Massachusetts: Keating Dodges Serious Three-Way Primary in New District
Posted at 4:17 p.m. on Feb. 19, 2012
Freshman Rep. Bill Keating (D-Mass.) is a political survivor.
He squeaked out a victory in the 2010 primary for his seat, winning against ex-state Sen. Robert O’Leary by only 1,297 votes. And he won his seat in Congress with 47 percent of the vote after a brutal battle with a Republican and a few independent candidates. In redistricting, his 10th district was eliminated and replaced with a new 9th district that didn’t include his home in Quincy.
But Keating managed to land on his feet, changing his primary residence to a summer house on Cape Cod and entering the race with all the benefits of incumbency.

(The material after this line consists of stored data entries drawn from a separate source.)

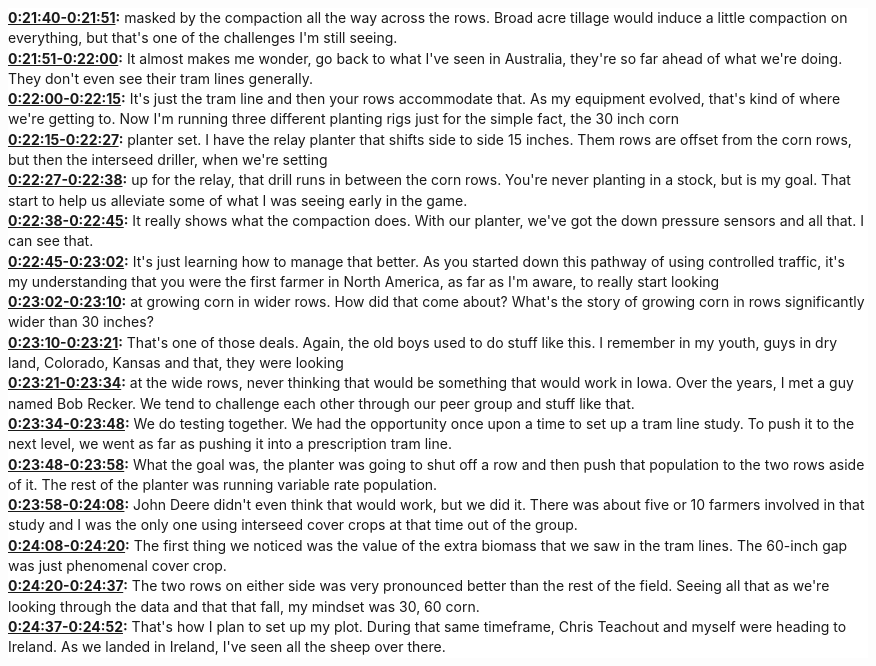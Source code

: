 **[0:21:40-0:21:51](https://traffic.libsyn.com/secure/regenerativeagriculture/Building_Soil_While_Cash_Cropping_with_Loran_Steinlage.mp3#t=0:21:40):**  masked by the compaction all the way across the rows.  Broad acre tillage would induce a little compaction on everything, but that's one of the challenges  I'm still seeing.  
**[0:21:51-0:22:00](https://traffic.libsyn.com/secure/regenerativeagriculture/Building_Soil_While_Cash_Cropping_with_Loran_Steinlage.mp3#t=0:21:51):**  It almost makes me wonder, go back to what I've seen in Australia, they're so far ahead  of what we're doing.  They don't even see their tram lines generally.  
**[0:22:00-0:22:15](https://traffic.libsyn.com/secure/regenerativeagriculture/Building_Soil_While_Cash_Cropping_with_Loran_Steinlage.mp3#t=0:22:00):**  It's just the tram line and then your rows accommodate that.  As my equipment evolved, that's kind of where we're getting to.  Now I'm running three different planting rigs just for the simple fact, the 30 inch corn  
**[0:22:15-0:22:27](https://traffic.libsyn.com/secure/regenerativeagriculture/Building_Soil_While_Cash_Cropping_with_Loran_Steinlage.mp3#t=0:22:15):**  planter set.  I have the relay planter that shifts side to side 15 inches.  Them rows are offset from the corn rows, but then the interseed driller, when we're setting  
**[0:22:27-0:22:38](https://traffic.libsyn.com/secure/regenerativeagriculture/Building_Soil_While_Cash_Cropping_with_Loran_Steinlage.mp3#t=0:22:27):**  up for the relay, that drill runs in between the corn rows.  You're never planting in a stock, but is my goal.  That start to help us alleviate some of what I was seeing early in the game.  
**[0:22:38-0:22:45](https://traffic.libsyn.com/secure/regenerativeagriculture/Building_Soil_While_Cash_Cropping_with_Loran_Steinlage.mp3#t=0:22:38):**  It really shows what the compaction does.  With our planter, we've got the down pressure sensors and all that.  I can see that.  
**[0:22:45-0:23:02](https://traffic.libsyn.com/secure/regenerativeagriculture/Building_Soil_While_Cash_Cropping_with_Loran_Steinlage.mp3#t=0:22:45):**  It's just learning how to manage that better.  As you started down this pathway of using controlled traffic, it's my understanding  that you were the first farmer in North America, as far as I'm aware, to really start looking  
**[0:23:02-0:23:10](https://traffic.libsyn.com/secure/regenerativeagriculture/Building_Soil_While_Cash_Cropping_with_Loran_Steinlage.mp3#t=0:23:02):**  at growing corn in wider rows.  How did that come about?  What's the story of growing corn in rows significantly wider than 30 inches?  
**[0:23:10-0:23:21](https://traffic.libsyn.com/secure/regenerativeagriculture/Building_Soil_While_Cash_Cropping_with_Loran_Steinlage.mp3#t=0:23:10):**  That's one of those deals.  Again, the old boys used to do stuff like this.  I remember in my youth, guys in dry land, Colorado, Kansas and that, they were looking  
**[0:23:21-0:23:34](https://traffic.libsyn.com/secure/regenerativeagriculture/Building_Soil_While_Cash_Cropping_with_Loran_Steinlage.mp3#t=0:23:21):**  at the wide rows, never thinking that would be something that would work in Iowa.  Over the years, I met a guy named Bob Recker.  We tend to challenge each other through our peer group and stuff like that.  
**[0:23:34-0:23:48](https://traffic.libsyn.com/secure/regenerativeagriculture/Building_Soil_While_Cash_Cropping_with_Loran_Steinlage.mp3#t=0:23:34):**  We do testing together.  We had the opportunity once upon a time to set up a tram line study.  To push it to the next level, we went as far as pushing it into a prescription tram line.  
**[0:23:48-0:23:58](https://traffic.libsyn.com/secure/regenerativeagriculture/Building_Soil_While_Cash_Cropping_with_Loran_Steinlage.mp3#t=0:23:48):**  What the goal was, the planter was going to shut off a row and then push that population  to the two rows aside of it.  The rest of the planter was running variable rate population.  
**[0:23:58-0:24:08](https://traffic.libsyn.com/secure/regenerativeagriculture/Building_Soil_While_Cash_Cropping_with_Loran_Steinlage.mp3#t=0:23:58):**  John Deere didn't even think that would work, but we did it.  There was about five or 10 farmers involved in that study and I was the only one using  interseed cover crops at that time out of the group.  
**[0:24:08-0:24:20](https://traffic.libsyn.com/secure/regenerativeagriculture/Building_Soil_While_Cash_Cropping_with_Loran_Steinlage.mp3#t=0:24:08):**  The first thing we noticed was the value of the extra biomass that we saw in the tram  lines.  The 60-inch gap was just phenomenal cover crop.  
**[0:24:20-0:24:37](https://traffic.libsyn.com/secure/regenerativeagriculture/Building_Soil_While_Cash_Cropping_with_Loran_Steinlage.mp3#t=0:24:20):**  The two rows on either side was very pronounced better than the rest of the field.  Seeing all that as we're looking through the data and that that fall, my mindset was 30,  60 corn.  
**[0:24:37-0:24:52](https://traffic.libsyn.com/secure/regenerativeagriculture/Building_Soil_While_Cash_Cropping_with_Loran_Steinlage.mp3#t=0:24:37):**  That's how I plan to set up my plot.  During that same timeframe, Chris Teachout and myself were heading to Ireland.  As we landed in Ireland, I've seen all the sheep over there.  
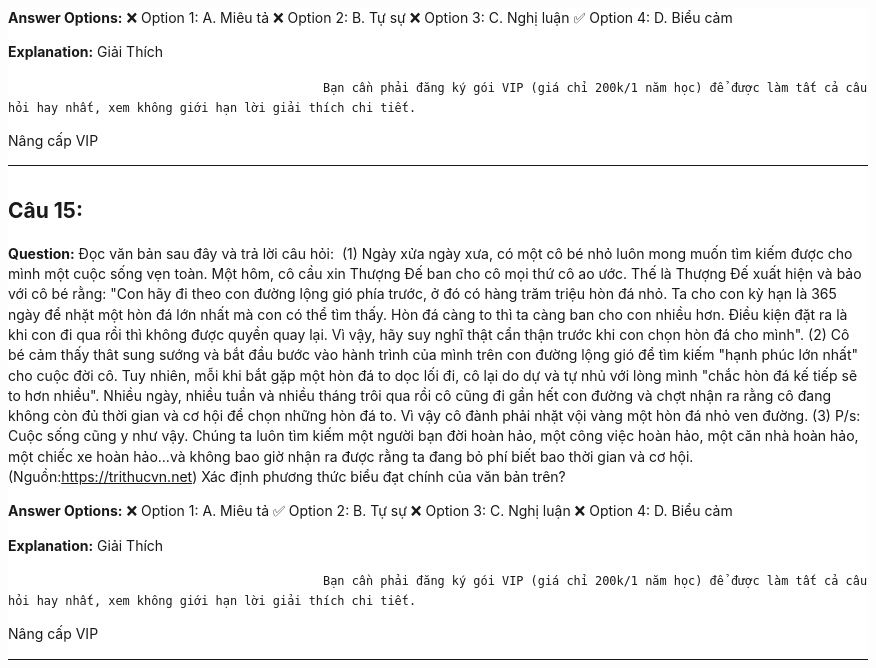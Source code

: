 **Answer Options:**
❌ Option 1: A. Miêu tả
❌ Option 2: B. Tự sự
❌ Option 3: C. Nghị luận
✅ Option 4: D. Biểu cảm

**Explanation:** Giải Thích




                                                Bạn cần phải đăng ký gói VIP (giá chỉ 200k/1 năm học) để được làm tất cả câu hỏi hay nhất, xem không giới hạn lời giải thích chi tiết.
                                            

Nâng cấp VIP

---

## Câu 15:

**Question:** Đọc văn bản sau đây và trả lời câu hỏi:
 (1) Ngày xửa ngày xưa, có một cô bé nhỏ luôn mong muốn tìm kiếm được cho mình một cuộc sống vẹn toàn. Một hôm, cô cầu xin Thượng Đế ban cho cô mọi thứ cô ao ước.
Thế là Thượng Đế xuất hiện và bảo với cô bé rằng: "Con hãy đi theo con đường lộng gió phía trước, ở đó có hàng trăm triệu hòn đá nhỏ. Ta cho con kỳ hạn là 365 ngày để nhặt một hòn đá lớn nhất mà con có thể tìm thấy. Hòn đá càng to thì ta càng ban cho con nhiều hơn. Điều kiện đặt ra là khi con đi qua rồi thì không được quyền quay lại. Vì vậy, hãy suy nghĩ thật cẩn thận trước khi con chọn hòn đá cho mình".
(2) Cô bé cảm thấy thât sung sướng và bắt đầu bước vào hành trình của mình trên con đường lộng gió để tìm kiếm "hạnh phúc lớn nhất" cho cuộc đời cô. Tuy nhiên, mỗi khi bắt gặp một hòn đá to dọc lối đi, cô lại do dự và tự nhủ với lòng mình "chắc hòn đá kế tiếp sẽ to hơn nhiều". Nhiều ngày, nhiều tuần và nhiều tháng trôi qua rồi cô cũng đi gần hết con đường và chợt nhận ra rằng cô đang không còn đủ thời gian và cơ hội để chọn những hòn đá to. Vì vậy cô đành phải nhặt vội vàng một hòn đá nhỏ ven đường.
(3) P/s: Cuộc sống cũng y như vậy. Chúng ta luôn tìm kiếm một người bạn đời hoàn hảo, một công việc hoàn hảo, một căn nhà hoàn hảo, một chiếc xe hoàn hảo...và không bao giờ nhận ra được rằng ta đang bỏ phí biết bao thời gian và cơ hội.
(Nguồn:https://trithucvn.net)
Xác định phương thức biểu đạt chính của văn bản trên?

**Answer Options:**
❌ Option 1: A. Miêu tả
✅ Option 2: B. Tự sự
❌ Option 3: C. Nghị luận
❌ Option 4: D. Biểu cảm

**Explanation:** Giải Thích




                                                Bạn cần phải đăng ký gói VIP (giá chỉ 200k/1 năm học) để được làm tất cả câu hỏi hay nhất, xem không giới hạn lời giải thích chi tiết.
                                            

Nâng cấp VIP

---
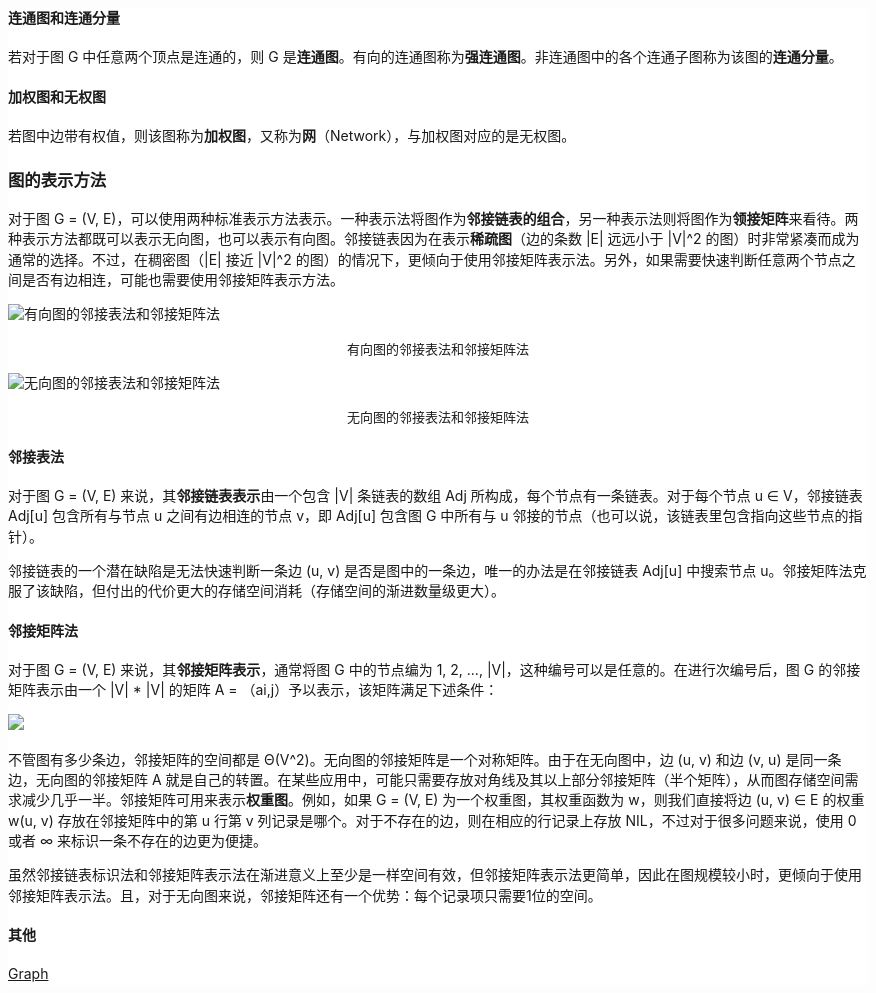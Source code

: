 

#### 连通图和连通分量

若对于图 G 中任意两个顶点是连通的，则 G 是**连通图**。有向的连通图称为**强连通图**。非连通图中的各个连通子图称为该图的**连通分量**。



#### 加权图和无权图

若图中边带有权值，则该图称为**加权图**，又称为**网**（Network），与加权图对应的是无权图。



### 图的表示方法

对于图 G = (V, E)，可以使用两种标准表示方法表示。一种表示法将图作为**邻接链表的组合**，另一种表示法则将图作为**领接矩阵**来看待。两种表示方法都既可以表示无向图，也可以表示有向图。邻接链表因为在表示**稀疏图**（边的条数 |E| 远远小于 |V|^2 的图）时非常紧凑而成为通常的选择。不过，在稠密图（|E| 接近 |V|^2 的图）的情况下，更倾向于使用邻接矩阵表示法。另外，如果需要快速判断任意两个节点之间是否有边相连，可能也需要使用邻接矩阵表示方法。

![有向图的邻接表法和邻接矩阵法](https://gitee.com/struggle3014/picBed/raw/master/有向图的邻接表法和邻接矩阵法.png)

<div align="center"><font size="2">有向图的邻接表法和邻接矩阵法</font></div>

![无向图的邻接表法和邻接矩阵法](https://gitee.com/struggle3014/picBed/raw/master/无向图的邻接表法和邻接矩阵法.png)

<div align="center"><font size="2">无向图的邻接表法和邻接矩阵法</font></div>

#### 邻接表法

对于图 G = (V, E) 来说，其**邻接链表表示**由一个包含 |V| 条链表的数组 Adj 所构成，每个节点有一条链表。对于每个节点 u ∈ V，邻接链表 Adj[u] 包含所有与节点 u 之间有边相连的节点 v，即 Adj[u] 包含图 G 中所有与 u 邻接的节点（也可以说，该链表里包含指向这些节点的指针）。

邻接链表的一个潜在缺陷是无法快速判断一条边 (u, v) 是否是图中的一条边，唯一的办法是在邻接链表 Adj[u] 中搜索节点 u。邻接矩阵法克服了该缺陷，但付出的代价更大的存储空间消耗（存储空间的渐进数量级更大）。



#### 邻接矩阵法

对于图 G = (V, E) 来说，其**邻接矩阵表示**，通常将图 G 中的节点编为 1, 2, ..., |V|，这种编号可以是任意的。在进行次编号后，图 G 的邻接矩阵表示由一个 |V| * |V| 的矩阵 A = （ai,j）予以表示，该矩阵满足下述条件：

<img src="http://latex.codecogs.com/svg.latex?a_{ij}=\begin{cases}1,{if(i, j)\in{E}}\\\\0,others\end{cases}">

不管图有多少条边，邻接矩阵的空间都是 Θ(V^2)。无向图的邻接矩阵是一个对称矩阵。由于在无向图中，边 (u, v) 和边 (v, u) 是同一条边，无向图的邻接矩阵 A 就是自己的转置。在某些应用中，可能只需要存放对角线及其以上部分邻接矩阵（半个矩阵），从而图存储空间需求减少几乎一半。邻接矩阵可用来表示**权重图**。例如，如果 G = (V, E) 为一个权重图，其权重函数为 w，则我们直接将边 (u, v) ∈ E 的权重 w(u, v) 存放在邻接矩阵中的第 u 行第 v 列记录是哪个。对于不存在的边，则在相应的行记录上存放 NIL，不过对于很多问题来说，使用 0 或者 ∞ 来标识一条不存在的边更为便捷。

虽然邻接链表标识法和邻接矩阵表示法在渐进意义上至少是一样空间有效，但邻接矩阵表示法更简单，因此在图规模较小时，更倾向于使用邻接矩阵表示法。且，对于无向图来说，邻接矩阵还有一个优势：每个记录项只需要1位的空间。



#### 其他

[Graph](../../../../projects/alogorithm-basic/src/main/java/com/xiumei/datastructure/graph/Graph.java)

On Wednesday, Keating caught a break. O’Leary won’t run against him in the primary, giving Keating a clearer shot to another term. There are no serious GOP contenders for the district currently in the race, which Roll Call rates as Safe Democratic.
But local District Attorney Sam Sutter is running for the seat. Although he is considered unlikely to knock off Keating, who has endorsements from the SEIU, the AFL-CIO, Massachusetts Democratic Reps. Barney Frank and Jim McGovern, and Sen. John Kerry (D-Mass.), Sutter told Roll Call he’s running a full-fledged campaign.
The DA’s main beef with Keating: He hadn’t changed the way a broken Congress works. “I haven’t seen that he did anything to change the equation in Congress this past year. Congress is at a standstill,” Sutter said. “And, as I say to people, ‘If you can’t promote yourself in this business, you shouldn’t be in this business.’ I was a more effective DA in Bristol County than he was in Norfolk County, and I encountered larger problems than he did.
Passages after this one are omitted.